The project will add 86 assisted living beds and convert the 33 beds in the current assisted living wing, known as Gerrish Manor, into a memory care unit.
The McLeod Building houses the county’s administrative offices and its sheriff’s department, in addition to Gerrish Manor. The entire nursing home formerly resided in the building before it moved the majority of its operations up the hill in 2008, leaving the fourth and fifth floors empty.
The condition of the vacant floors deteriorated over time, leaving the space unusable, and the building itself has been susceptible to flooding and other mechanical issues.

County Administrator Ross Cunningham said the expansion to the nursing home will help serve the county’s increasing elderly population, which is only expected to grow in the coming years.
“It is the county’s mission to lean into that population, and I think we will be better served in getting this project approved,” he said. “We will be able to serve a larger number of people and actually have people age on the campus, and it’ll be a huge beneficial piece for them to get a level of care that perhaps they may or may not get in their homes later in life.”

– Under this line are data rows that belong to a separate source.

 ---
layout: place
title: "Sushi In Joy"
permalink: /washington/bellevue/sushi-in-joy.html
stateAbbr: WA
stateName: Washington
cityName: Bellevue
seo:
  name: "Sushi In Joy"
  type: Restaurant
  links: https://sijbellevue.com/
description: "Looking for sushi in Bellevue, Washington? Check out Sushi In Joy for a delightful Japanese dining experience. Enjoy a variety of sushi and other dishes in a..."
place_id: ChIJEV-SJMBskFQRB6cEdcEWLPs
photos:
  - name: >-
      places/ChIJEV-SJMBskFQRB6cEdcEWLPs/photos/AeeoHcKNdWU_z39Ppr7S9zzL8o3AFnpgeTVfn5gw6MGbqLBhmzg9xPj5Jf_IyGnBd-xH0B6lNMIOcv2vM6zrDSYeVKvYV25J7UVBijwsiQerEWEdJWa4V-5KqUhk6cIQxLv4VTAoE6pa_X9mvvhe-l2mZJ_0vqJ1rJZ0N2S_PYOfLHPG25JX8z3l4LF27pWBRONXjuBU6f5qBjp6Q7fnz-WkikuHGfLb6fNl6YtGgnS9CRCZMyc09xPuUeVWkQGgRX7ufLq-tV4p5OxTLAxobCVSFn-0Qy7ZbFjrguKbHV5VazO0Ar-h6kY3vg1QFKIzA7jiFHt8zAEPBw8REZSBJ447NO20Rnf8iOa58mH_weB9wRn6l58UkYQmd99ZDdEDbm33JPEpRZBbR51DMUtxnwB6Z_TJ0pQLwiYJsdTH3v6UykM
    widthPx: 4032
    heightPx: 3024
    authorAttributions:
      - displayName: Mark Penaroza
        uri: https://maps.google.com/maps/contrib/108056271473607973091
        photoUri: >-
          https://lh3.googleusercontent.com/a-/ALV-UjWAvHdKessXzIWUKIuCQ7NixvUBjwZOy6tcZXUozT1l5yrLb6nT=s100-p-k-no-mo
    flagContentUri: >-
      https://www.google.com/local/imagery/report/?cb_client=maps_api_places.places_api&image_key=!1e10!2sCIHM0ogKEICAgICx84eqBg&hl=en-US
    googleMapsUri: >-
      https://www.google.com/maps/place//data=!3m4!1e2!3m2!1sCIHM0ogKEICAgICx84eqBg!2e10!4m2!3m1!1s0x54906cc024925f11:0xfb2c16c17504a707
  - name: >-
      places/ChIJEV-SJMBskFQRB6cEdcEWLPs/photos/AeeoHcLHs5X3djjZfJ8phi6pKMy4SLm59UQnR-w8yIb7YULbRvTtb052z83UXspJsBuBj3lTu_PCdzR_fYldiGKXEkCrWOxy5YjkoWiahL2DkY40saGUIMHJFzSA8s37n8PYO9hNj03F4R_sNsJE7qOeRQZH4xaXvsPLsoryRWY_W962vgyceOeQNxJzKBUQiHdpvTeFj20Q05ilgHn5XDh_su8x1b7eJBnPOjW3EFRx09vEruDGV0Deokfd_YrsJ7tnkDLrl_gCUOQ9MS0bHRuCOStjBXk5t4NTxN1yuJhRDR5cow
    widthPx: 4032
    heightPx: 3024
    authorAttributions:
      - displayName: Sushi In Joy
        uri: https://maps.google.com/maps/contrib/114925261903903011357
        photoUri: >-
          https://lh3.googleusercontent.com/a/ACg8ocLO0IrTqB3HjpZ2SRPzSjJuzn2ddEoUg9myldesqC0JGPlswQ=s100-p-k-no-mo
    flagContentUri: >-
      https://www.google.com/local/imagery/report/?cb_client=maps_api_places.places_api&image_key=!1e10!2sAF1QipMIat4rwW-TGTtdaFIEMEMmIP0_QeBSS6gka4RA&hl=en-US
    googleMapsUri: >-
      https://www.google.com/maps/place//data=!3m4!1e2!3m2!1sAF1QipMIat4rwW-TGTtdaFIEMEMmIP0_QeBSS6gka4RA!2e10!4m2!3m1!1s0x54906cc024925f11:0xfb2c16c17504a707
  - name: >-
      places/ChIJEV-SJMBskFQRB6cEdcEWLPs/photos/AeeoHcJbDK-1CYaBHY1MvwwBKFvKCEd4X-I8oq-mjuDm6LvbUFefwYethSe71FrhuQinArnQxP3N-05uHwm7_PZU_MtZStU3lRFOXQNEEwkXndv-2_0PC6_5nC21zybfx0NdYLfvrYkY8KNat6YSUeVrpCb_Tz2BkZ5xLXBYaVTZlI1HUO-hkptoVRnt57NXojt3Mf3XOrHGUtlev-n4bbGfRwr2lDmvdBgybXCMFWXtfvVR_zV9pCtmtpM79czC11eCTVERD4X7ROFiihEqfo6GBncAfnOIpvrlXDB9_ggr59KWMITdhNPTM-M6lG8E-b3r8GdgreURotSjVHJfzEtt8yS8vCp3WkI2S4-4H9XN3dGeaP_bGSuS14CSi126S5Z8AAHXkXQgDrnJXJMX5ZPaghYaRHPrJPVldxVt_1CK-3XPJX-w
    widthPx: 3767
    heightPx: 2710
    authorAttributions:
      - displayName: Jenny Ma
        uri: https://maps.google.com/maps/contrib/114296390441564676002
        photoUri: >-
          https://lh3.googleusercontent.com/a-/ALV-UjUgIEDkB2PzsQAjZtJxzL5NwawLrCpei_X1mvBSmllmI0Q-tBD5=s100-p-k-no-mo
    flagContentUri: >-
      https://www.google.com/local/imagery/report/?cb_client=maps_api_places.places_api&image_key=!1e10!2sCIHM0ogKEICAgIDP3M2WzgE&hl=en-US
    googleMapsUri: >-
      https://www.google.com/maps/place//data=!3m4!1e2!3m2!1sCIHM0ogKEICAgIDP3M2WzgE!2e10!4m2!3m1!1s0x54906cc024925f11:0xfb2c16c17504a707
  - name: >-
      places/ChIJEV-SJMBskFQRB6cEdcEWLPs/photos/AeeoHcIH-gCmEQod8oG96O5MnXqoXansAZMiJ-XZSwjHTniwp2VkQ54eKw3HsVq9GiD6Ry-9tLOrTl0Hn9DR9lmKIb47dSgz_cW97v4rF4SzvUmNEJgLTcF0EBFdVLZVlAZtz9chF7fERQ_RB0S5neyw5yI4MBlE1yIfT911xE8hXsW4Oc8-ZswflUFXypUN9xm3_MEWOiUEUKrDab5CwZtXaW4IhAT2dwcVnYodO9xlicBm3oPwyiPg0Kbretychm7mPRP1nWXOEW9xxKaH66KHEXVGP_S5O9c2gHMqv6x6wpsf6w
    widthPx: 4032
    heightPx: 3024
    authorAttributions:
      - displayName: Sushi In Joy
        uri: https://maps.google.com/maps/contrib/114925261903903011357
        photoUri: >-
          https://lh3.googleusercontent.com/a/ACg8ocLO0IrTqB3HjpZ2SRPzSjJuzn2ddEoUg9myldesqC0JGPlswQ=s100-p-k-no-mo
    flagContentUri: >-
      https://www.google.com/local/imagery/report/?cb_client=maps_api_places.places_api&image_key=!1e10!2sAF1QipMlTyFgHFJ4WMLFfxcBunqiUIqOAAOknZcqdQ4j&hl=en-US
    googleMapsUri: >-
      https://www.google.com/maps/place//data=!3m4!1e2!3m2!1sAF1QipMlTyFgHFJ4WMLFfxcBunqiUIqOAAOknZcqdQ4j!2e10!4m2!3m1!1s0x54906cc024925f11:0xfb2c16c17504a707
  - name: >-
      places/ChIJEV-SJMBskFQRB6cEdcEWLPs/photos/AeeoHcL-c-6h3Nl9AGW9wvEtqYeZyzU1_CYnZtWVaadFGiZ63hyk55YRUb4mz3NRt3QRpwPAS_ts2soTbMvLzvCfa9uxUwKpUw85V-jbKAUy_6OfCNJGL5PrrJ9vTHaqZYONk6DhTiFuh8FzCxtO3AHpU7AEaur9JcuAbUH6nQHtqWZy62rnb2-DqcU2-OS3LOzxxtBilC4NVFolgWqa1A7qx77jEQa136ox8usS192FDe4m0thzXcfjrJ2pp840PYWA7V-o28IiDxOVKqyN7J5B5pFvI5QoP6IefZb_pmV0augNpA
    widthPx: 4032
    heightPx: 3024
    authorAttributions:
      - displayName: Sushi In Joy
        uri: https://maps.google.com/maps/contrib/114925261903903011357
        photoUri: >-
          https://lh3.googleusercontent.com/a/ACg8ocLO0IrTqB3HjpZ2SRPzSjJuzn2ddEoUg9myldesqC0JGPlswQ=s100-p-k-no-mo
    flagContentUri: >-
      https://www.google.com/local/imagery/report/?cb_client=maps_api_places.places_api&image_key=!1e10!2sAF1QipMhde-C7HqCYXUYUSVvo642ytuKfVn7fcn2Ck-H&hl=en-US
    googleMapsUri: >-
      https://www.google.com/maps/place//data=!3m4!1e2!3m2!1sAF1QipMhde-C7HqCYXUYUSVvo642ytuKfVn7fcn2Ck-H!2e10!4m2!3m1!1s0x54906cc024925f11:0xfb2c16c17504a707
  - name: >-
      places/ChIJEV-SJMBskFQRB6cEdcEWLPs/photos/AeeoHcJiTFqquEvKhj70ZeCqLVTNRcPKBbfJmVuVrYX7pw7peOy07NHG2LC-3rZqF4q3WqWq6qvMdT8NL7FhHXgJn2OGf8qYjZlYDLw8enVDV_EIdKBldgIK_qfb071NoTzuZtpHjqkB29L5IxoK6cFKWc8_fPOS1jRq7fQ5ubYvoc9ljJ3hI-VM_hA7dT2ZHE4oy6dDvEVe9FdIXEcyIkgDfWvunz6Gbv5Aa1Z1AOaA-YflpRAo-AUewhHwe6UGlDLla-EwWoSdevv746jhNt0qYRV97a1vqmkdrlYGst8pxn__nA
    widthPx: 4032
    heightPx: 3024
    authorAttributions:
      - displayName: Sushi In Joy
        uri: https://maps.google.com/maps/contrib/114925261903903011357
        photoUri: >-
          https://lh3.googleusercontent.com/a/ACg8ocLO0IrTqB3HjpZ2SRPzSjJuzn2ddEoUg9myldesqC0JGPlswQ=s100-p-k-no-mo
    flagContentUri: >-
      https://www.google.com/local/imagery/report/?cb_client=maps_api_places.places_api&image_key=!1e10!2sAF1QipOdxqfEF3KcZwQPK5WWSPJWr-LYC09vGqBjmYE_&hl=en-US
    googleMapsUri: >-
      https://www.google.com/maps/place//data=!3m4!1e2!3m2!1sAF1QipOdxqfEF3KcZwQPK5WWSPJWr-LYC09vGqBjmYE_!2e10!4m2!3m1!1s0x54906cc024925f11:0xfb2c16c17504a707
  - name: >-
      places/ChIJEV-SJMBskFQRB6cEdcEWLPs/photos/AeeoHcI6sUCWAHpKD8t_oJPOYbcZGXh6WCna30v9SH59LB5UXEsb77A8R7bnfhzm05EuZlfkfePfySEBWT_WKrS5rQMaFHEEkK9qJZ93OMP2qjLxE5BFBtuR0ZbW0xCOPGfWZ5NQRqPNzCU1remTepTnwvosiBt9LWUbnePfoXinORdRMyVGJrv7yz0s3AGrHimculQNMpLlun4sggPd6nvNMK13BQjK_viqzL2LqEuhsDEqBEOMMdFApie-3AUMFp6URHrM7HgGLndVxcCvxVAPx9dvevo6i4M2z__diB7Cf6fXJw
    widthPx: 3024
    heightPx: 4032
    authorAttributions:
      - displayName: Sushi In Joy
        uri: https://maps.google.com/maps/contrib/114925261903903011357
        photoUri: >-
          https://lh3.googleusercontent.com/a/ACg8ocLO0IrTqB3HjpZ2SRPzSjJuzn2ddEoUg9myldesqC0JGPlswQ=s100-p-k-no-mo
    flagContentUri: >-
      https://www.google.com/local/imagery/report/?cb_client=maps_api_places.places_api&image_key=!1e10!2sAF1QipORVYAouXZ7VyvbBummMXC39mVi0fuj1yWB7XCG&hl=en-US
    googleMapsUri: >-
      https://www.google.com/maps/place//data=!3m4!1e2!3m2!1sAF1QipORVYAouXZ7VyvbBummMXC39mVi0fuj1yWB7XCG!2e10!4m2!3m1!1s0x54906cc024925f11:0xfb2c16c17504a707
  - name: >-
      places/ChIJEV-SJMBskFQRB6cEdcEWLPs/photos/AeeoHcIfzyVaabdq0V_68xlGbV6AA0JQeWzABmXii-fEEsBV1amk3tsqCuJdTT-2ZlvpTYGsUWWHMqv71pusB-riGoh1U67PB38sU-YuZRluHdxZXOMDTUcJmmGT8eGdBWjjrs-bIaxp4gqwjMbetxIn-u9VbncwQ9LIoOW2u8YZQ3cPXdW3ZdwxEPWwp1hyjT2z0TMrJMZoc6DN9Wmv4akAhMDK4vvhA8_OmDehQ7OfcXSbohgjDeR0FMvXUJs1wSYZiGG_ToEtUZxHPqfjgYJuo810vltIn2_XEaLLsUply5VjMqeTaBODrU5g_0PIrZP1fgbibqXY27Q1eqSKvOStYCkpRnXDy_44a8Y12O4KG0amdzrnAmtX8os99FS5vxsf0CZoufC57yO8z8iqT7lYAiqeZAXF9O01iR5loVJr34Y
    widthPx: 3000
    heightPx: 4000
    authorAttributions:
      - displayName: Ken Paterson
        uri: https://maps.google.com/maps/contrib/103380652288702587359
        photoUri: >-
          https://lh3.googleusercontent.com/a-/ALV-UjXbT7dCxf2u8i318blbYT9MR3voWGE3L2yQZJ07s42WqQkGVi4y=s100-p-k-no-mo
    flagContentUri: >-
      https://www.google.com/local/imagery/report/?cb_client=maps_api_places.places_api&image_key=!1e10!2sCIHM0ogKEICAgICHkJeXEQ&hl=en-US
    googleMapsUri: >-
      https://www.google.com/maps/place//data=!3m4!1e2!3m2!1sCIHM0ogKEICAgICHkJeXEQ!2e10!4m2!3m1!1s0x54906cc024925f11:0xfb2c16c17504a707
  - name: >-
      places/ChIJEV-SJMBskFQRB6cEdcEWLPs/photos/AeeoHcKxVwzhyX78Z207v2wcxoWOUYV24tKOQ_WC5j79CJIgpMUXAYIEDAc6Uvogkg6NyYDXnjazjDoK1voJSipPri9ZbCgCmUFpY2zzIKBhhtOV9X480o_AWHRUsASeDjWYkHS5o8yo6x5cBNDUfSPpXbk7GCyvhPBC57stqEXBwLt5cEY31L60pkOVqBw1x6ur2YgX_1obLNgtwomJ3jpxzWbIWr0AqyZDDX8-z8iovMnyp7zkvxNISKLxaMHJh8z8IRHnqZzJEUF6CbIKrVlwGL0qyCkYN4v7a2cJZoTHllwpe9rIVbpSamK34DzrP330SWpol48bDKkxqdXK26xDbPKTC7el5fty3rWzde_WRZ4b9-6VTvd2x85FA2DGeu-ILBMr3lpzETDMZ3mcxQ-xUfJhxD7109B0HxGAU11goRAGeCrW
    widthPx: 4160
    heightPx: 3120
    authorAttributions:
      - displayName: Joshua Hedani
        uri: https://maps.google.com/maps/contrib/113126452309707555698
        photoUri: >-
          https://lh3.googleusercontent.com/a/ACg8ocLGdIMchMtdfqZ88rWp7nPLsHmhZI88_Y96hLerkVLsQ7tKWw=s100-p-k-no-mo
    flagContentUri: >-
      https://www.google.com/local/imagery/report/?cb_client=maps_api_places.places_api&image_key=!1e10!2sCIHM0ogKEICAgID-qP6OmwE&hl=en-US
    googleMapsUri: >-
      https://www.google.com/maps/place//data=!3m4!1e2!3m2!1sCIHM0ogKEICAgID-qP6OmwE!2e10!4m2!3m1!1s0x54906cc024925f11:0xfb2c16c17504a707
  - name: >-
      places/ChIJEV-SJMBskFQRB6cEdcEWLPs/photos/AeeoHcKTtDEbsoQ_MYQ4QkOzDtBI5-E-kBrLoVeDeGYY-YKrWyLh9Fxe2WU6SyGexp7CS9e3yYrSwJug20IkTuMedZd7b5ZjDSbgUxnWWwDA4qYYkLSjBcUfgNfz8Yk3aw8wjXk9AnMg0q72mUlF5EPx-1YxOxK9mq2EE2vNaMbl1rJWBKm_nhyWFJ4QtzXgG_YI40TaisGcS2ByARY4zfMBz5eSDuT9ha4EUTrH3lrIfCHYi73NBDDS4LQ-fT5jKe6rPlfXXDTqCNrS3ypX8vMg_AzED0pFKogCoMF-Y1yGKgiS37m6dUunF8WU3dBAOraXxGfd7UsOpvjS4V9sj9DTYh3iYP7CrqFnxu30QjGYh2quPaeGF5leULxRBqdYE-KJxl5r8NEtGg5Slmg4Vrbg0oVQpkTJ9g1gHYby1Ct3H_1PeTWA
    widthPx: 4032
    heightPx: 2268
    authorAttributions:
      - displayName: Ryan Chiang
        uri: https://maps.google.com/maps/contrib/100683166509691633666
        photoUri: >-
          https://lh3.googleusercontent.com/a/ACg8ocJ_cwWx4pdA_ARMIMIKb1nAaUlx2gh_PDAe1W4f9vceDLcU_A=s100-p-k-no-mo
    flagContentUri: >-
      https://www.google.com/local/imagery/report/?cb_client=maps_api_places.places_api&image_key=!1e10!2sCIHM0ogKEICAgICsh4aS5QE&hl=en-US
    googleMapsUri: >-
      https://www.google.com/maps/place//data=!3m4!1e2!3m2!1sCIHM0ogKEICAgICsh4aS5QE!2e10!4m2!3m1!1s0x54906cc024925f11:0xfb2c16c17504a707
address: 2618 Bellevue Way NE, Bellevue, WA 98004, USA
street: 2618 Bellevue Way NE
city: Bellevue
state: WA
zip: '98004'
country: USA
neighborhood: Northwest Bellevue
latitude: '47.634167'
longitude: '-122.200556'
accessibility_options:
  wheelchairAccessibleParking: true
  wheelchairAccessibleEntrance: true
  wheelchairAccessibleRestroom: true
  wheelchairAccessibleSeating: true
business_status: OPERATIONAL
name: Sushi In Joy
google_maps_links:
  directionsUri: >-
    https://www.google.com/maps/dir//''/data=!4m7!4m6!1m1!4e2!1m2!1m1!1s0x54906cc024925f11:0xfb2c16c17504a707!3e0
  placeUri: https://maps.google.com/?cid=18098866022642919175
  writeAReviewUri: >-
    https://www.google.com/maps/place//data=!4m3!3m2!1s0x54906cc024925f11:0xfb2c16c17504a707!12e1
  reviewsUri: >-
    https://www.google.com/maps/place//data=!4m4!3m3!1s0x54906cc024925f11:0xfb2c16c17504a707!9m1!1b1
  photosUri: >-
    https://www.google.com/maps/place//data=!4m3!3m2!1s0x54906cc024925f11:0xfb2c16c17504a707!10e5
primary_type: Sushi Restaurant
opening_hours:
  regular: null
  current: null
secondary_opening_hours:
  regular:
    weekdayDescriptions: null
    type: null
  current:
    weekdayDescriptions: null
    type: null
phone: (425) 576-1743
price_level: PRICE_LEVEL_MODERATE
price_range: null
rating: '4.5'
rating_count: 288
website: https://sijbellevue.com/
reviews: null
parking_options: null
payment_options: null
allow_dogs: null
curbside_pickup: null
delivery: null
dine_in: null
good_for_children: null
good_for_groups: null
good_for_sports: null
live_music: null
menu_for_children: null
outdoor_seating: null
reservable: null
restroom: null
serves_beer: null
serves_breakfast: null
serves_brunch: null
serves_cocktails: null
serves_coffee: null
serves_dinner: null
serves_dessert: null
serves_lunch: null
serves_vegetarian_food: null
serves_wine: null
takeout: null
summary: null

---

The project will be financed through a 30-year bond, with the taxpayer impact estimated to amount to less than half a percent, around $50 annually per household.
The county also applied for funding through the Rural Health Transformation Program in an effort to reduce the financial impact on taxpayers. Cunningham said that the county hopes to hear back about the funding by the end of the month.


Next steps for the project include looking at contracts with various entities, according to Cunningham.
“We’re going to extend our review of the project, which will probably take another 9 to 12 months as far as planning goes and laying the rest of the architectural plans,” he said. “That’ll be done for the next year or less, and then we go into the construction phase. The whole project should take roughly 30 months total.”
The initial anticipated cost was $50 million, but by the time the project came before the County Delegation, its price tag had lowered to $47.5 million.